We believe People's United maintained high lending standards throughout the housing bubble by requiring a relatively high equity stake from borrowers. This is reflected by People's United's net chargeoffs, which totaled $9.3 million in 2007 and $2.8 million in the first quarter of 2008, a very small fraction of its $14.5 billion loan portfolio (roughly $9 billion last year). Nonperforming loans totaled 0.46% of total loans at the end of the first quarter, with reserves a more than adequate 226% of nonperforming loans. Although reserves were below those of its peers, at 1.05% of total loans at the end of the March period, we are not concerned. Based on People's United's low chargeoff levels, we do not believe the company's reserves need to be as high as some of its peers.

Cutting Expenses

For the most part, we believe People's United's expenses are in line with peers, as its efficiency ratio totaled 56.4% of revenue in 2007 (the lower the figure, the better). The ratio jumped to 64.5% in the first quarter of 2008, reflecting a combination of the Chittenden acquisition and People's United's lower revenue base, due to its investment in short-term securities. Looking ahead, we think that decreased expenses will gain traction in the second quarter of 2008 as the company has announced a headcount reduction of roughly 420 positions and the closing of 20 branches. All in all, we look for savings of $20 million in 2008 and about $40 million in 2009.

The stock was recently trading at 26 times our 2008 earnings per share estimate of 63 cents. We look for annualized earnings growth of 20% over the next three years. However, given that People's United completed its second-step conversion in April, 2007, we believe it is more appropriate to value the company as a multiple of tangible book value.

Using this metric, People's United's stock currently trades at 1.48 times tangible book value of $11.08 (as of Mar. 31, 2008), in line with its regional bank peers but at a significant premium to most thrifts, which have fallen in value due to poor lending standards. Our 12-month target price of $20 equals 1.70 times our 2008 tangible book value estimate of $11.75, a premium to peers, justified by what we see as People's United's strong capital position.

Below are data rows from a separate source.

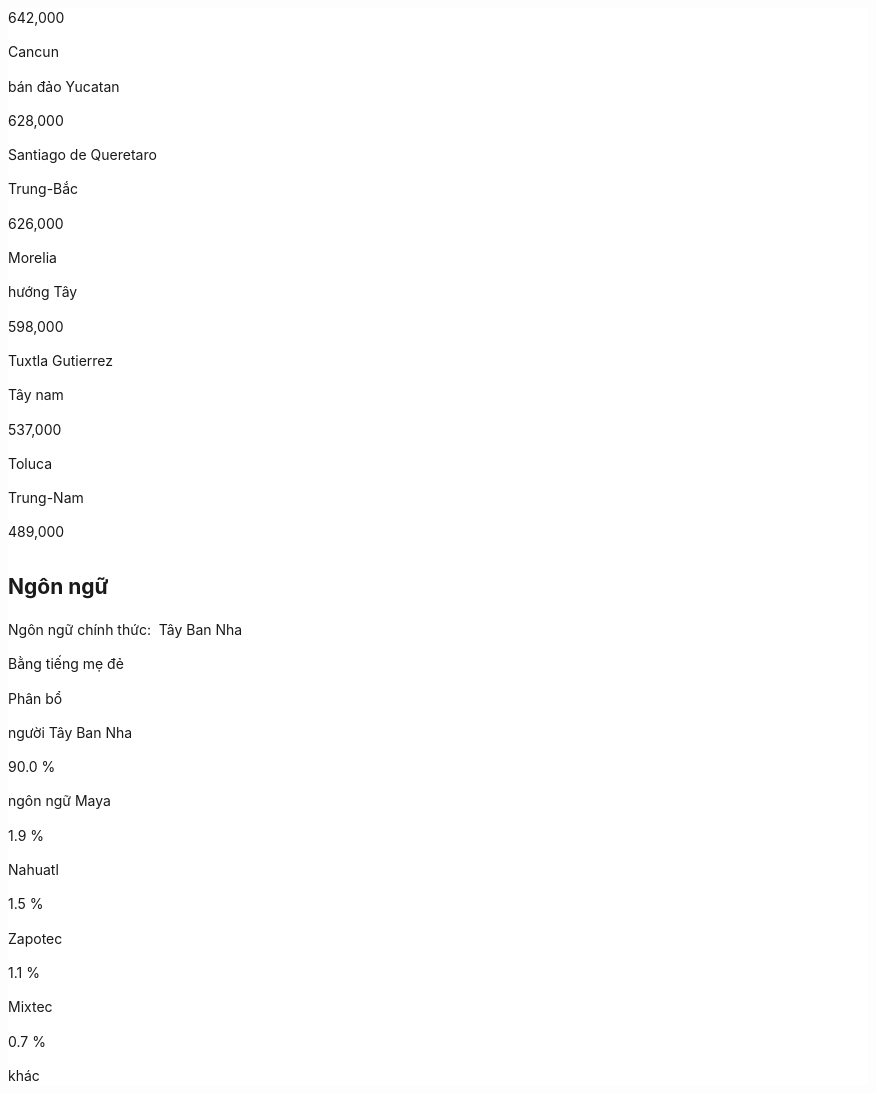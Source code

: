 642,000

Cancun

bán đảo Yucatan

628,000

Santiago de Queretaro

Trung-Bắc

626,000

Morelia

hướng Tây

598,000

Tuxtla Gutierrez

Tây nam

537,000

Toluca

Trung-Nam

489,000  
  

  

  

Ngôn ngữ
--------

Ngôn ngữ chính thức:  Tây Ban Nha  

Bằng tiếng mẹ đẻ

Phân bổ

người Tây Ban Nha

90.0 %

ngôn ngữ Maya

1.9 %

Nahuatl

1.5 %

Zapotec

1.1 %

Mixtec

0.7 %

khác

Sound Corporate Governance

We believe People's United's corporate governance policies are sound. A supermajority of board members (greater than 75%) are independent outsiders. We are also encouraged that both the nominating and competition committees are comprised of independent outside directors. The compensation committee is made up solely of outside directors and has met in the past year. Also, the chairman and CEO roles are separated, and the chairman is an independent outsider.

The primary negative factors we see are a lack of cumulative voting rights for shareholders and that the board is authorized to increase or decrease the size of the board without shareholder approval.

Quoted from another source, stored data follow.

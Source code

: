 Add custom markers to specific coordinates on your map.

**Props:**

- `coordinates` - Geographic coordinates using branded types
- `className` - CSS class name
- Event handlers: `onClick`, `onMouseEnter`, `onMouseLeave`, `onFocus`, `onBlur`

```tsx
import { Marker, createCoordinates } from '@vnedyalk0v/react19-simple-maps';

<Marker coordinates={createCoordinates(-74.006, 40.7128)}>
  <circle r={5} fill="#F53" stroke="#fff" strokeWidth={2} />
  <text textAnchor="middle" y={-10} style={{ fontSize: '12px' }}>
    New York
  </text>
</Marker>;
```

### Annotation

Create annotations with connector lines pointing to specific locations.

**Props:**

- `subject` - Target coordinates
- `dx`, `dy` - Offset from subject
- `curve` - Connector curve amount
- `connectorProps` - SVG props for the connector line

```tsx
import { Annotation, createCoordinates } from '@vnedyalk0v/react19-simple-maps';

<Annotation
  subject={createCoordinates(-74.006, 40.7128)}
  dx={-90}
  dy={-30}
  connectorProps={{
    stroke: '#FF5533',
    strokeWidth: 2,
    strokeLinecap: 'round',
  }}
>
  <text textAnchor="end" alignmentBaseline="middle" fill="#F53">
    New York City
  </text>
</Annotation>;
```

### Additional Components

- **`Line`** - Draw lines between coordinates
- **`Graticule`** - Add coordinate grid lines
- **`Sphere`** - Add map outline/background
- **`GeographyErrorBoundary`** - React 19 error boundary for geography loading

Risks to our recommendation and target price include a further steepening of the yield curve, which would lower People's United's net interest margin. Also, further weakening of the U.S. consumer sector could also result in chargeoffs rising above our projections for both residential and commercial lending. We also think that there is execution risk in integrating the Chittenden acquisition. Finally, we believe that there is a risk that People's United may overpay for a potential future acquisition, thus lowering its tangible book value and consequently putting pressure on its stock price.